Drugs and myself have a steady relationship.  I can say, I've never done heroin or crack or LSD or mushrooms.

Me personally, used to be very much anti-drug.  But recently, I've delved further and further into the scene.  For me, it's mostly pot, ecstacy, coke, and xanax, but I've tried other things. 

Always said I was never gonna get into it.  Someone asked me once why I tried to begin with.  Two reasons: Curiosity, and to kill the loneliness.
"The path to Heaven runs through miles of clouded Hell."

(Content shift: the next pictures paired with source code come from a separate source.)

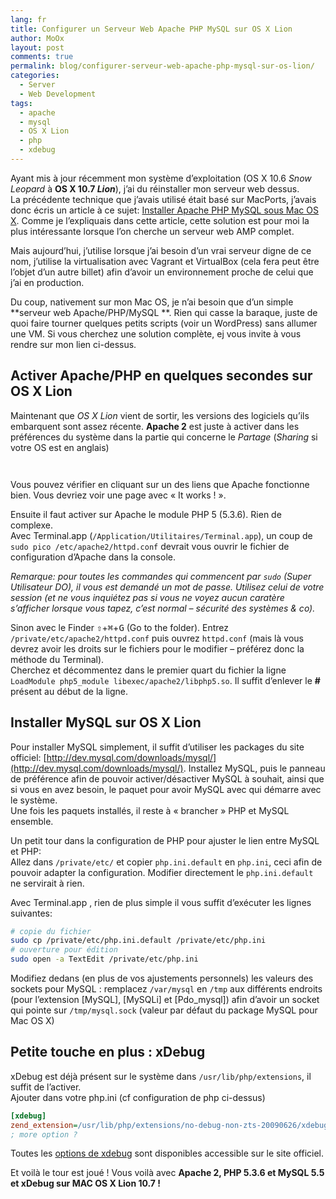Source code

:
 ```yaml
---
lang: fr
title: Configurer un Serveur Web Apache PHP MySQL sur OS X Lion
author: MoOx
layout: post
comments: true
permalink: blog/configurer-serveur-web-apache-php-mysql-sur-os-lion/
categories:
  - Server
  - Web Development
tags:
  - apache
  - mysql
  - OS X Lion
  - php
  - xdebug
---
```

Ayant mis à jour récemment mon système d’exploitation (OS X 10.6 *Snow Leopard* à **OS X 10.7 *Lion***), j’ai du réinstaller mon serveur web dessus.  
La précédente technique que j’avais utilisé était basé sur MacPorts, j’avais donc écris un article à ce sujet: [Installer Apache PHP MySQL sous Mac OS X](/blog/installer-serveur-web-apache-php-mysql-mac-os-x-macports/). Comme je l’expliquais dans cette article, cette solution est pour moi la plus intéressante lorsque l’on cherche un serveur web AMP complet.

  
Mais aujourd’hui, j’utilise lorsque j’ai besoin d’un vrai serveur digne de ce nom, j’utilise la virtualisation avec Vagrant et VirtualBox (cela fera peut être l’objet d’un autre billet) afin d’avoir un environnement proche de celui que j’ai en production.

Du coup, nativement sur mon Mac OS, je n’ai besoin que d’un simple **serveur web Apache/PHP/MySQL **. Rien qui casse la baraque, juste de quoi faire tourner quelques petits scripts (voir un WordPress) sans allumer une VM. Si vous cherchez une solution complète, ej vous invite à vous rendre sur mon lien ci-dessus.

## Activer Apache/PHP en quelques secondes sur OS X Lion

Maintenant que *OS X Lion* vient de sortir, les versions des logiciels qu’ils embarquent sont assez récente. **Apache 2** est juste à activer dans les préférences du système dans la partie qui concerne le *Partage* (*Sharing* si votre OS est en anglais)

<figure class="flex-media--unknown">
    <a href="{{ site.happyplan.baseUrls.medias }}/2011/07/OS-X-Lion-System-Preferences-Sharing.png">
        <img src="{{ site.happyplan.baseUrls.medias }}/2011/07/OS-X-Lion-System-Preferences-Sharing.png" alt="" title="OS-X-Lion--System-Preferences--Sharing" class="flex-media__item" />
    </a>
</figure>

<figure class="flex-media--unknown">
    <a href="{{ site.happyplan.baseUrls.medias }}/2011/07/OS-X-Lion-System-Preferences-Sharing-Web-Sharing.png"></a>
        <img src="{{ site.happyplan.baseUrls.medias }}/2011/07/OS-X-Lion-System-Preferences-Sharing-Web-Sharing.png" alt="" title="OS-X-Lion--System-Preferences--Sharing--Web-Sharing" class="flex-media__item" />
    </a>
</figure>

Vous pouvez vérifier en cliquant sur un des liens que Apache fonctionne bien. Vous devriez voir une page avec « It works ! ».

Ensuite il faut activer sur Apache le module PHP 5 (5.3.6). Rien de complexe.  
Avec Terminal.app (`/Application/Utilitaires/Terminal.app`), un coup de `sudo pico /etc/apache2/httpd.conf` devrait vous ouvrir le fichier de configuration d’Apache dans la console.

*Remarque: pour toutes les commandes qui commencent par `sudo` (Super Utilisateur DO), il vous est demandé un mot de passe. Utilisez celui de votre session (et ne vous inquiétez pas si vous ne voyez aucun caratère s’afficher lorsque vous tapez, c’est normal – sécurité des systèmes & co).*

Sinon avec le Finder <kbd>⇧</kbd>+<kbd>⌘</kbd>+<kbd>G</kbd> (Go to the folder). Entrez `/private/etc/apache2/httpd.conf` puis ouvrez `httpd.conf` (mais là vous devrez avoir les droits sur le fichiers pour le modifier – préférez donc la méthode du Terminal).  
Cherchez et décommentez dans le premier quart du fichier la ligne `LoadModule php5_module libexec/apache2/libphp5.so`. Il suffit d’enlever le **#** présent au début de la ligne.

## Installer MySQL sur OS X Lion

Pour installer MySQL simplement, il suffit d’utiliser les packages du site officiel: [http://dev.mysql.com/downloads/mysql/](http://dev.mysql.com/downloads/mysql/). 
Installez MySQL, puis le panneau de préférence afin de pouvoir activer/désactiver MySQL à souhait, ainsi que si vous en avez besoin, le paquet pour avoir MySQL avec qui démarre avec le système.  
Une fois les paquets installés, il reste à « brancher » PHP et MySQL ensemble.

Un petit tour dans la configuration de PHP pour ajuster le lien entre MySQL et PHP:  
Allez dans `/private/etc/` et copier `php.ini.default` en `php.ini`, ceci afin de pouvoir adapter la configuration. Modifier directement le `php.ini.default` ne servirait à rien.

Avec Terminal.app , rien de plus simple il vous suffit d’exécuter les lignes suivantes:  

```bash
# copie du fichier
sudo cp /private/etc/php.ini.default /private/etc/php.ini
# ouverture pour édition
sudo open -a TextEdit /private/etc/php.ini
```

Modifiez dedans (en plus de vos ajustements personnels) les valeurs des sockets pour MySQL : remplacez `/var/mysql` en `/tmp` aux différents endroits (pour l’extension [MySQL], [MySQLi] et [Pdo_mysql]) afin d’avoir un socket qui pointe sur `/tmp/mysql.sock` (valeur par défaut du package MySQL pour Mac OS X)

## Petite touche en plus : xDebug

xDebug est déjà présent sur le système dans `/usr/lib/php/extensions`, il suffit de l’activer.  
Ajouter dans votre php.ini (cf configuration de php ci-dessus)  

```ini
[xdebug]
zend_extension=/usr/lib/php/extensions/no-debug-non-zts-20090626/xdebug.so
; more option ?
```
  
Toutes les [options de xdebug](http://xdebug.org/docs/all_settings) sont disponibles accessible sur le site officiel.

Et voilà le tour est joué ! Vous voilà avec **Apache 2, PHP 5.3.6 et MySQL 5.5 et xDebug sur MAC OS X Lion 10.7 !**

Don't get too close, it's dark inside.
It's where my demons hide, it's where my demons hide.

Rev. Powell

Quote from: Bull on February 22, 2010, 08:28:53 PM
Quote from: Rev. Powell on February 21, 2010, 08:39:42 PM
Quote from: Bull on February 21, 2010, 08:27:04 PM
not me, but one of my friends did LSD. He is still doing it, even when the 9 of us try to convince him to stop  :bluesad:

Is your friend a bird by any chance?  :wink:

The good news with LSD is that it's effects begin to lose their power/novelty, and most people gradually lose interest in it after taking several trips.  There are very few lifelong LSD abusers.         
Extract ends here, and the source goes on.